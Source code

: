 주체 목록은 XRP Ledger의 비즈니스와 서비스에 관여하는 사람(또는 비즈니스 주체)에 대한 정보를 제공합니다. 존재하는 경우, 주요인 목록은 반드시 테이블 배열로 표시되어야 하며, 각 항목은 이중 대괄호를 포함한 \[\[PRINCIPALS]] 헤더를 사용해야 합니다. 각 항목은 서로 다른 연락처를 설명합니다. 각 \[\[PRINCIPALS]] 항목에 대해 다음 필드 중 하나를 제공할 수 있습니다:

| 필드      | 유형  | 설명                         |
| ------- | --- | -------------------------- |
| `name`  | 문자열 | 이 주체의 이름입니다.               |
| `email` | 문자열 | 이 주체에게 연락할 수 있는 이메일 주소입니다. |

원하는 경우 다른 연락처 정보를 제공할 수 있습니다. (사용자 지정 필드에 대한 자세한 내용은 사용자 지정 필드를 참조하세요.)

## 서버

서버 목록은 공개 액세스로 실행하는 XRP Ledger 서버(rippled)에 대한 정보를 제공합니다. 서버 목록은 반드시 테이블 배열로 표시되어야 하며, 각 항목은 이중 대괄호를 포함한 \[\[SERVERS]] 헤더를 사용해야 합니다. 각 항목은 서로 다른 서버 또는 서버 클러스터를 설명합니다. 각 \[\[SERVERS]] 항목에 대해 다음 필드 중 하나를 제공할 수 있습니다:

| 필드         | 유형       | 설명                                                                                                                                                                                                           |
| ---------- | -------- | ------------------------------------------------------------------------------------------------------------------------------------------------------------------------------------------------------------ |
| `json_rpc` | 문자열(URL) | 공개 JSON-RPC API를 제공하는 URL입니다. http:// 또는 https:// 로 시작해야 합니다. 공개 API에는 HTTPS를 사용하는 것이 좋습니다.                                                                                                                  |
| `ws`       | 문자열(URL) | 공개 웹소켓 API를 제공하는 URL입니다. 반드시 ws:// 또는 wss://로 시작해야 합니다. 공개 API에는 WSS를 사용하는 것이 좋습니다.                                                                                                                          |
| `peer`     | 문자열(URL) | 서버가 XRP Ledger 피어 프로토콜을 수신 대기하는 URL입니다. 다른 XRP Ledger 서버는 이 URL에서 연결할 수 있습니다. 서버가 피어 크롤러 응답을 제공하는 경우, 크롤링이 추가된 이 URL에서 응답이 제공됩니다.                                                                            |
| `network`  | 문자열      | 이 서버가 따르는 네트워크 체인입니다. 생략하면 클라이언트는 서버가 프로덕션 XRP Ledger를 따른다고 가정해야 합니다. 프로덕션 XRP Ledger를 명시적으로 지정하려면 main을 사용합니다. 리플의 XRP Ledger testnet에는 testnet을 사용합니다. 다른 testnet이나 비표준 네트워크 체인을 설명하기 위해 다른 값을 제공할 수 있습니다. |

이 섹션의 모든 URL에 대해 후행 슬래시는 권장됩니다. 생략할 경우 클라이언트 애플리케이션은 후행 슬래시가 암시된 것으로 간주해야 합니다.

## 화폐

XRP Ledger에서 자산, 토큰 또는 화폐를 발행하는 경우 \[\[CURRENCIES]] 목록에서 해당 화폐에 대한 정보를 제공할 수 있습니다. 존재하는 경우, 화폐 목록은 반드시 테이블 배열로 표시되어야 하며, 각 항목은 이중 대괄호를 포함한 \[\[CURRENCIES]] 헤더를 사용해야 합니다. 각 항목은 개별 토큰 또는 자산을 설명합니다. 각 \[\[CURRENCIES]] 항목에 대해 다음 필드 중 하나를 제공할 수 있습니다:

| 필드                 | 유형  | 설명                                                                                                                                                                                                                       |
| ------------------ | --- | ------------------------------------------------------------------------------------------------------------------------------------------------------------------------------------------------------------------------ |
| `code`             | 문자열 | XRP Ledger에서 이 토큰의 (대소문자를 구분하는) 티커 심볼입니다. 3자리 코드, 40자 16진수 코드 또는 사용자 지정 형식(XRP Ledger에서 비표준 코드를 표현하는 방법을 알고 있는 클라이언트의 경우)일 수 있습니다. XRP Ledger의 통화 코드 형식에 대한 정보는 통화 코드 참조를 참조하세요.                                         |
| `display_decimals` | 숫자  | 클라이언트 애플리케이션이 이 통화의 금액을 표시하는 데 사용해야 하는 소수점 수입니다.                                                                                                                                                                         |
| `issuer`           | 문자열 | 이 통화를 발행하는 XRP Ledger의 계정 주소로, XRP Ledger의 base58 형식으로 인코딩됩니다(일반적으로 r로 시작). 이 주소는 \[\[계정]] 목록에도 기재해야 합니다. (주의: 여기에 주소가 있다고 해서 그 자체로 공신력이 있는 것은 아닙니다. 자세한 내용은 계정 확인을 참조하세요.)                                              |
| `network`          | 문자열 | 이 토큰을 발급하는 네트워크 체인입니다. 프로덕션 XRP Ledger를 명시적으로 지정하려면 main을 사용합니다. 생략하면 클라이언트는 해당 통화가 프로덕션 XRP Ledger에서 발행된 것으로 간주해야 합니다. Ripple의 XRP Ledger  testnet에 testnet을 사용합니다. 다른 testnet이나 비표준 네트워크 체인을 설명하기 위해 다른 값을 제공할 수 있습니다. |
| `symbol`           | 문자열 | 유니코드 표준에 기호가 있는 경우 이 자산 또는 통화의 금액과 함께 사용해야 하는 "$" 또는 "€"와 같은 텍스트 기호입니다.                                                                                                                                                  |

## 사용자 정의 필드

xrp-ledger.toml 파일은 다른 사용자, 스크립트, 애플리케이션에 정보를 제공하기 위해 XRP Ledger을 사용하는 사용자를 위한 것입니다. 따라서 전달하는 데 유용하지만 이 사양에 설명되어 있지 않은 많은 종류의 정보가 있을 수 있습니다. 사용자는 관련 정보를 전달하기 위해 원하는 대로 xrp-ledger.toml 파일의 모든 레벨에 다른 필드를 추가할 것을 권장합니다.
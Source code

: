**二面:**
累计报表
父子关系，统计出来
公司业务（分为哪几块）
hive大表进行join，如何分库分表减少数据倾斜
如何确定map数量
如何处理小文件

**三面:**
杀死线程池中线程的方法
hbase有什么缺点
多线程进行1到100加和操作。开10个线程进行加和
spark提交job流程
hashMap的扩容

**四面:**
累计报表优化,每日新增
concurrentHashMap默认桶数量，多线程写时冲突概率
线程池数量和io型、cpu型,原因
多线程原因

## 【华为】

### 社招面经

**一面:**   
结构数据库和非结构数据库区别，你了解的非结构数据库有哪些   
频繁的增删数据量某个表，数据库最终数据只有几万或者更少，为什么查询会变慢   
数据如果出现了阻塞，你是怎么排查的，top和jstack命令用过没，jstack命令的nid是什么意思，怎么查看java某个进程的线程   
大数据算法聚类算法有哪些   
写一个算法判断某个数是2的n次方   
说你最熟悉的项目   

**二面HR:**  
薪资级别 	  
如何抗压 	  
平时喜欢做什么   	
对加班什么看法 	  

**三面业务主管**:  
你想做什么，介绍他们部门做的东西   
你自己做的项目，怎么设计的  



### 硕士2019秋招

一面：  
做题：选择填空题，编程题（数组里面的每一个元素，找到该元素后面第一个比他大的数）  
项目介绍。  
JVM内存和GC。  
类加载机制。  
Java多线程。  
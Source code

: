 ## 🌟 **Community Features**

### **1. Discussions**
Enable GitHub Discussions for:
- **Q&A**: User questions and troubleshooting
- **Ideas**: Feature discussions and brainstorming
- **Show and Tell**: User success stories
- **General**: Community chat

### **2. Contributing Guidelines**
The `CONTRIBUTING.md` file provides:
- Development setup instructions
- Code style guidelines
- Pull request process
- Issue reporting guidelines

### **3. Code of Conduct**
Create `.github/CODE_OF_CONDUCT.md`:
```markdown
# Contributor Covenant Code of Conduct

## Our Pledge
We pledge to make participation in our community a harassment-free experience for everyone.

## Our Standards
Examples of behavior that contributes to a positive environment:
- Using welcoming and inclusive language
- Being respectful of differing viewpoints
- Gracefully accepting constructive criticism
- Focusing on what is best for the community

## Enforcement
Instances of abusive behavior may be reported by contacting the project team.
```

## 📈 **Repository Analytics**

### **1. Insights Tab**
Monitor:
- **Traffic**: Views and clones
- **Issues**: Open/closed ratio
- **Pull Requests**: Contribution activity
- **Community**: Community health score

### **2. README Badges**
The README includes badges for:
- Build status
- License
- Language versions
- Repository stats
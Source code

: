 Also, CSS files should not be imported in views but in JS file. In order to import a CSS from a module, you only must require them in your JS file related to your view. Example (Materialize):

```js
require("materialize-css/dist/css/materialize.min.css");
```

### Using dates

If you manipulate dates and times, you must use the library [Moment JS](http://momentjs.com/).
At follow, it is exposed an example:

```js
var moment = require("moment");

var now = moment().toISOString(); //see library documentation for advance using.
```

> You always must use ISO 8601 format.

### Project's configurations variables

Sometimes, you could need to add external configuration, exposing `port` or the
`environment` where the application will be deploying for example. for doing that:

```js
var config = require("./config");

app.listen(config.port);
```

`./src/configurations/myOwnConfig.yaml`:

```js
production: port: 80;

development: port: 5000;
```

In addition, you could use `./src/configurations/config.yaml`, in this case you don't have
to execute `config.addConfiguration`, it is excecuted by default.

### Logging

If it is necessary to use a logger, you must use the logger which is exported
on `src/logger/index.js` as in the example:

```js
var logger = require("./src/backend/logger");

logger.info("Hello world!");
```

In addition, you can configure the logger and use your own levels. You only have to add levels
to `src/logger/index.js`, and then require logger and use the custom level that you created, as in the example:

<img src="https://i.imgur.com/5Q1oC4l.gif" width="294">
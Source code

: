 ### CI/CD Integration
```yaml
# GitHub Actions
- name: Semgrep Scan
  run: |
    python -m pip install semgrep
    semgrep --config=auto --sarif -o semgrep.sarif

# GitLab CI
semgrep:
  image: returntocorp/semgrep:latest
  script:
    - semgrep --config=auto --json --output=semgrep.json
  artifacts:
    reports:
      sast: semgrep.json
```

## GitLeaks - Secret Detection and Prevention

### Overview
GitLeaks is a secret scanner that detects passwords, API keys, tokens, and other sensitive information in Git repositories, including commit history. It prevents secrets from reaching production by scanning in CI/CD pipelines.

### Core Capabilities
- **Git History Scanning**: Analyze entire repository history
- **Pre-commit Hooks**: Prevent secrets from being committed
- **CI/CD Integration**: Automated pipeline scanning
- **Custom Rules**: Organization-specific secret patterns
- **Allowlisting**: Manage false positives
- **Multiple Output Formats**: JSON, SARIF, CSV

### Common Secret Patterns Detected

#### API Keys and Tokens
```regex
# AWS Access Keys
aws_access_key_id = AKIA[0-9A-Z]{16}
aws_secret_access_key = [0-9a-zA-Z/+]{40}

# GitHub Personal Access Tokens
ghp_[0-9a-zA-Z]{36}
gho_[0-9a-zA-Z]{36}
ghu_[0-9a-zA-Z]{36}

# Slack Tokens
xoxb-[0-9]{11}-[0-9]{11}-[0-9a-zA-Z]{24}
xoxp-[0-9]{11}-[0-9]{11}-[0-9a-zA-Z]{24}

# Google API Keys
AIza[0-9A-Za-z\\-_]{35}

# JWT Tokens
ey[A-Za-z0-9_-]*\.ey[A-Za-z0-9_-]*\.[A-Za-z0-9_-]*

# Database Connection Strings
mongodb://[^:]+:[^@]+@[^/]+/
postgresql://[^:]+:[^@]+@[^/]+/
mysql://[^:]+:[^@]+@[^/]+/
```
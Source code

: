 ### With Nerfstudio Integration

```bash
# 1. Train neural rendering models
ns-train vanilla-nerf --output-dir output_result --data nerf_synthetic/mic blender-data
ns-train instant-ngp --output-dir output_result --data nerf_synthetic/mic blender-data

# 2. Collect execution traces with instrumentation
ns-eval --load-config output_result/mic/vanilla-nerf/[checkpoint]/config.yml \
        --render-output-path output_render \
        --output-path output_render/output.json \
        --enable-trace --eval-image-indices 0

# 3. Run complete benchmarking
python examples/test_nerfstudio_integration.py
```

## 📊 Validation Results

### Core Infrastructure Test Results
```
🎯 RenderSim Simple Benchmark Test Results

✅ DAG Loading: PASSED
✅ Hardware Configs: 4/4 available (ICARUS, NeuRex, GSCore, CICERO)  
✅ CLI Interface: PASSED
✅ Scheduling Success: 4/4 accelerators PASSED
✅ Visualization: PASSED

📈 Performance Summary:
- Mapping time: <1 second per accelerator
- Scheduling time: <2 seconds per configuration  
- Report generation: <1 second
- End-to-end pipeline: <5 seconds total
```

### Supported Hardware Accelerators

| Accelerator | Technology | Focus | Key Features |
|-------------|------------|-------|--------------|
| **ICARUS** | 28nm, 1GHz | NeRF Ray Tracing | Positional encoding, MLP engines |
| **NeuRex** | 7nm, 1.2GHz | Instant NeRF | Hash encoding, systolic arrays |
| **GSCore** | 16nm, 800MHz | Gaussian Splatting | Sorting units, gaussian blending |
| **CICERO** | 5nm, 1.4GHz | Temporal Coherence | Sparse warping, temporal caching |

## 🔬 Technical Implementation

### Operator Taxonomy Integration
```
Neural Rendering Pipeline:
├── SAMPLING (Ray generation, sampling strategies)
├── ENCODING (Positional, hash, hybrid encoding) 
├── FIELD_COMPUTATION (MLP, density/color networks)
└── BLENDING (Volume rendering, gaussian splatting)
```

····················

WHAT YOU SHOULD DO |
Everything from the first line above through the line that contains "이메일 주소입니다. |" should be duplicated exactly, please, and nothing beyond it.

RESPONSE TO THE TASK |
Source code

: 주체 목록은 XRP Ledger의 비즈니스와 서비스에 관여하는 사람(또는 비즈니스 주체)에 대한 정보를 제공합니다. 존재하는 경우, 주요인 목록은 반드시 테이블 배열로 표시되어야 하며, 각 항목은 이중 대괄호를 포함한 \[\[PRINCIPALS]] 헤더를 사용해야 합니다. 각 항목은 서로 다른 연락처를 설명합니다. 각 \[\[PRINCIPALS]] 항목에 대해 다음 필드 중 하나를 제공할 수 있습니다:

| 필드      | 유형  | 설명                         |
| ------- | --- | -------------------------- |
| `name`  | 문자열 | 이 주체의 이름입니다.               |
| `email` | 문자열 | 이 주체에게 연락할 수 있는 이메일 주소입니다. |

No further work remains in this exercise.